Fahd: "Aku nggak setuju ya kalo rahim itu hanya soal dunia wanita, rahim adalah dunia siapa saja. Perempuan atau laki-laki. Oh ya, aku lebih suka dengan kata 'perempuan' ketimbang kata 'wanita'. Jadi aku akan sebut 'perempuan'. Setiap orang pernah ada di sana selama kurang lebih 9 bulan sebelum terlahir di dunia. Jadi, itulah yang ingin aku ceritakan, ingatkan, dan maknai. Ada yang kita lupakan dari semua itu. Sesuatu yang penting, tonggak pertama perjalanan hidup kita. Bagiku, 'rahim' bukan sekadar 'organ' di tubuh perempuan—lebih dari itu, rahim adalah rumah suci pertama tempat Tuhan menitipkan kasih sayangnya berupa hidup pada kita semua."
Woman: "Selama penyelesaian buku RAHIM ini adakah kejadian lucu dan unik yang terjadi?"
Fahd: "Kejadian lucu mungkin nggak ada ya, mungkin lupa, tapi kejadian unik ada. Setelah naskah RAHIM jadi draft pertama, ceritanya aku bagikan pada beberapa pembaca pertama (dibantu sama manajemenku juga, KEA). Nah, respon para pembaca pertama ini unik-unik. Ada yang mengaku tersiksa semaleman karena harus repot nyari tissu tengah malem gara-gara nangis terus baca RAHIM. Ada pembaca pertama perempuan yang perokok, setelah baca RAHIM, dia memutuskan untuk berhenti merokok karena takut merusak Alam Rahim di rahimnya. Ada pembaca yang bertahun-tahun tidak pulang menemui orang tuanya, langsung memutuskan untuk pulang menemui orang tuanya. Ada pembaca yang nggak mau menikah karena berbagai alasan, tiba-tiba mengutarakan keinginannya untuk menikah. Ada yang sudah lama marahan sama ayahnya, ingin mengakhiri hubungan buruk mereka dan saling memaafkan.
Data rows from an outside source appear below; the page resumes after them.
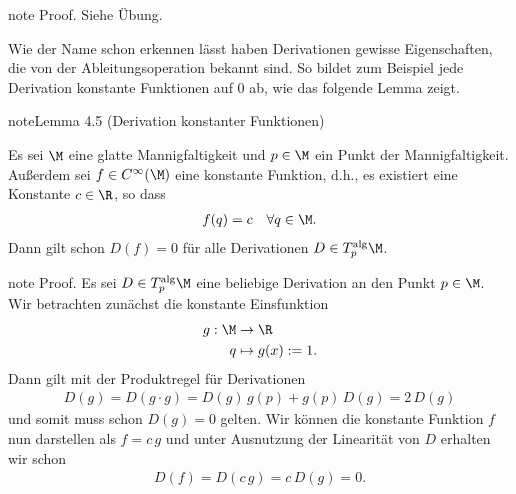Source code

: \documentclass[letterpaper,10pt,german]{jupyterBook}
\begin{document}
\begin{sphinxadmonition}{note}
\sphinxAtStartPar
Proof. Siehe Übung.
\end{sphinxadmonition}

\sphinxAtStartPar
Wie der Name schon erkennen lässt haben Derivationen gewisse Eigenschaften, die von der Ableitungsoperation bekannt sind.
So bildet zum Beispiel jede Derivation konstante Funktionen auf \(0\) ab, wie das folgende Lemma zeigt.
\label{manifolds/tangential:lem:constder}
\begin{sphinxadmonition}{note}{Lemma 4.5 (Derivation konstanter Funktionen)}



\sphinxAtStartPar
Es sei \(\M\) eine glatte Mannigfaltigkeit und \(p\in\M\) ein Punkt der Mannigfaltigkeit.
Außerdem sei \(f\in C^\infty(\M)\) eine konstante Funktion, d.h., es existiert eine Konstante \(c\in\R\), so dass
\begin{equation*}
\begin{split}f(q) = c\quad\forall q\in\M.\end{split}
\end{equation*}
\sphinxAtStartPar
Dann gilt schon \(D(f)=0\) für alle Derivationen \(D\in T^{\text{alg}}_p\M\).
\end{sphinxadmonition}

\begin{sphinxadmonition}{note}
\sphinxAtStartPar
Proof. Es sei \(D\in T^{\text{alg}}_p\M\) eine beliebige Derivation an den Punkt \(p \in \M\).
Wir betrachten zunächst die konstante Einsfunktion
\begin{equation*}
\begin{split}g:\M &\to \R\\
q &\mapsto g(x) := 1.\end{split}
\end{equation*}
\sphinxAtStartPar
Dann gilt mit der Produktregel für Derivationen
\begin{equation*}
\begin{split}D(g) = D(g\cdot g) = D(g)\,g(p) + g(p)\, D(g) = 2\,D(g)\end{split}
\end{equation*}
\sphinxAtStartPar
und somit muss schon \(D(g) = 0\) gelten.
Wir können die konstante Funktion \(f\) nun darstellen als \(f= c\,g\) und unter Ausnutzung der Linearität von \(D\) erhalten wir schon
\begin{equation*}
\begin{split}D(f) = D(c\,g) = c\,D(g) = 0.\end{split}
\end{equation*}\end{sphinxadmonition}
\end{document}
Woman: "Apa pendapat bang Fahd tentang para Ibu yang tidak memperlakukan buah hatinya dengan baik, sejak dalam kandungan hingga lahir?"
Fahd: "Nah, ini yang membuatku miris. Para ibu seperti ini harus diberi pengertian. Mungkin mereka nggak tahu bahwa 'perlakuan', 'sikap', 'perkataan';, dan segala hal yang ia lakukan semasa hamil sangat mempengaruhi perkembangan bayinya. Ini juga jadi salah satu alasanku menulis RAHIM, harus lebih banyak orang yang diberitahu bahwa kehamilan bukan sekadar konsekuensi reproduktif dari sebuah relasi seksual, tetapi 'seluruh kehidupan' yang dititipkan Tuhan di rahim suci seorang perempuan. Kehidupan itu adalah kasih sayang tuhan. Ya, kasih sayang, dalam bahasa Arab itu disebut rahim. Itulah mengapa nama lain Tuhan juga Ar-Rahim, Sang Maha Penyayang. Di sini, aku berkesimpulan, mereka yang menyia-nyiakan kehamilan adalah mereka yang menyia-nyiakan hidup, menyia-nyiakan Tuhan. Tapi itu hanya pendapat, boleh setuju boleh juga enggak."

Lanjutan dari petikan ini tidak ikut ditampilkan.